Sections relating to Caesar's decade in Gaul, the Roman god Dispater, and the Hobby Horse/Obby Oss traditions across Europe, though interesting, seemed only tangentially related to the matter in hand but at least the image of a 13c century mosaic from a baptistery in Florence (worthy of Hieronymous Bosch) and St Augustine battling a green demon whose naked bum has a face were certainly eye catching.


In Hungary they sang of an astral deer and elsewhere horses and stags were once worshipped in temples, all suggesting a religion of animal folklore that Cernunnons, flanked by wolves and adorned with torcs, was but one small part of and possibly not enough is known of him to really flesh out an entire evening's entertainment.
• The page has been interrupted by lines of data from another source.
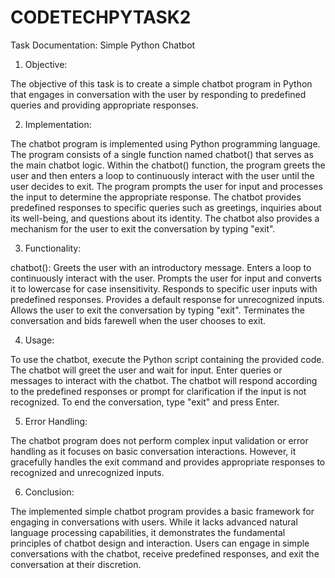 # CODETECHPYTASK2

Task Documentation: Simple Python Chatbot

1. Objective:

The objective of this task is to create a simple chatbot program in Python that engages in conversation with the user by responding to predefined queries and providing appropriate responses.

2. Implementation:

The chatbot program is implemented using Python programming language.
The program consists of a single function named chatbot() that serves as the main chatbot logic.
Within the chatbot() function, the program greets the user and then enters a loop to continuously interact with the user until the user decides to exit.
The program prompts the user for input and processes the input to determine the appropriate response.
The chatbot provides predefined responses to specific queries such as greetings, inquiries about its well-being, and questions about its identity.
The chatbot also provides a mechanism for the user to exit the conversation by typing "exit".

3. Functionality:

chatbot():
Greets the user with an introductory message.
Enters a loop to continuously interact with the user.
Prompts the user for input and converts it to lowercase for case insensitivity.
Responds to specific user inputs with predefined responses.
Provides a default response for unrecognized inputs.
Allows the user to exit the conversation by typing "exit".
Terminates the conversation and bids farewell when the user chooses to exit.

4. Usage:

To use the chatbot, execute the Python script containing the provided code.
The chatbot will greet the user and wait for input.
Enter queries or messages to interact with the chatbot.
The chatbot will respond according to the predefined responses or prompt for clarification if the input is not recognized.
To end the conversation, type "exit" and press Enter.

5. Error Handling:

The chatbot program does not perform complex input validation or error handling as it focuses on basic conversation interactions.
However, it gracefully handles the exit command and provides appropriate responses to recognized and unrecognized inputs.

6. Conclusion:

The implemented simple chatbot program provides a basic framework for engaging in conversations with users.
While it lacks advanced natural language processing capabilities, it demonstrates the fundamental principles of chatbot design and interaction.
Users can engage in simple conversations with the chatbot, receive predefined responses, and exit the conversation at their discretion.
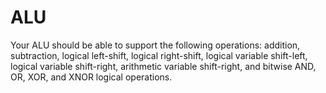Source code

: # ALU
Your ALU should be able to support the following operations: 
addition, subtraction, logical left-shift, logical right-shift, logical variable shift-left, logical variable shift-right, arithmetic variable shift-right, and bitwise AND, OR, XOR, and XNOR logical operations. 
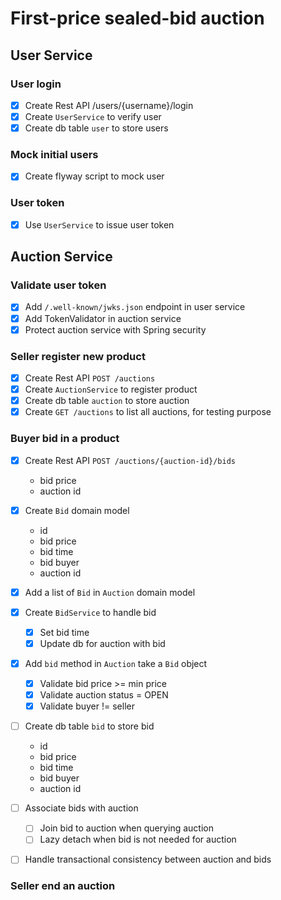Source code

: # First-price sealed-bid auction

## User Service

### User login

- [x] Create Rest API /users/{username}/login
- [x] Create `UserService` to verify user
- [x] Create db table `user` to store users

### Mock initial users

- [x] Create flyway script to mock user

### User token

- [x] Use `UserService` to issue user token

## Auction Service

### Validate user token

- [x] Add `/.well-known/jwks.json` endpoint in user service
- [x] Add TokenValidator in auction service
- [x] Protect auction service with Spring security

### Seller register new product

- [x] Create Rest API `POST /auctions`
- [x] Create `AuctionService` to register product
- [x] Create db table `auction` to store auction
- [x] Create `GET /auctions` to list all auctions, for testing purpose

### Buyer bid in a product

- [x] Create Rest API `POST /auctions/{auction-id}/bids`
    - bid price
    - auction id

- [x] Create `Bid` domain model
    - id
    - bid price
    - bid time
    - bid buyer
    - auction id

- [x] Add a list of `Bid` in `Auction` domain model

- [x] Create `BidService` to handle bid
    - [x] Set bid time
    - [x] Update db for auction with bid

- [x] Add `bid` method in `Auction` take a `Bid` object
    - [x] Validate bid price >= min price
    - [x] Validate auction status = OPEN
    - [x] Validate buyer != seller

- [ ] Create db table `bid` to store bid
    - id
    - bid price
    - bid time
    - bid buyer
    - auction id

- [ ] Associate bids with auction
    - [ ] Join bid to auction when querying auction
    - [ ] Lazy detach when bid is not needed for auction

- [ ] Handle transactional consistency between auction and bids

### Seller end an auction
So it was we drifted off into realms partially related. Margaret Murray's God of the Witches, Shakespeare's Merry Wives of Windsor (according to Murray, related to Cernunnos), and even the Abbots Bromley Horn Dance in Staffordshire. A yearly event that involves triangle players, antlers, a fool, and Maid Marian.

Maid Marian, of course, is more associated with another midlands county, Nottinghamshire, and that county's heroic outlaw Robin Hood and the final diversion on our mystery tour was into the world of the hooded man as our speaker, George, enthused about HTV's mid-eighties Robin of Sherwood, a drama with fairly low production values and starring Michael Praed as Robin and a young Ray Winstone as Will Scarlett.

Rula Lenska, Patricia Hodge, Jason Connery, Phil Davis, Richard O'Brien, and Lewis Collins all also put in appearances, I know - my friend John Patrick Higgins once forced me to watch episodes upon episodes of it when I wanted to go to the pub, but of most interest to those in search of Cernunnos, as we still nominally were, was John Abineri's Herne the Hunter, a ghost rumoured to haunt Windsor Great Park and nearby areas who by 1984, it seems, had moved to Sherwood Forest.

A horse riding, chain rattling, cattle tormenting spectre with antlers growing from his head who is believed to be a modern (or fairly modern, he first 'appeared' around 1840) iteration of Cernunnos. The 'cern' part of the name is thought to have derived from a mispronounciation of 'herne'. 


None of this makes the story any more believable, or the evening any more satisfactory - sadly, but it does show how these stories about myths and ghosts not only travel across space (from Ireland to Denmark or from Serbia to Germany) but also through time. On both of these journeys the names and the characters change but the essence of the story, the myth, remains. 

People make up stories so they can entertain each other, teach other, communicate with each other, and have fun with each other. They can come in the form of accepted mainstream religion, folklore, Coronation Street, or Hollywood movies or they can, as I tend to prefer, come in the form of evenings like those hosted by the South East London Folklore Society. This may not have been one of their best but I shall certainly be back for more.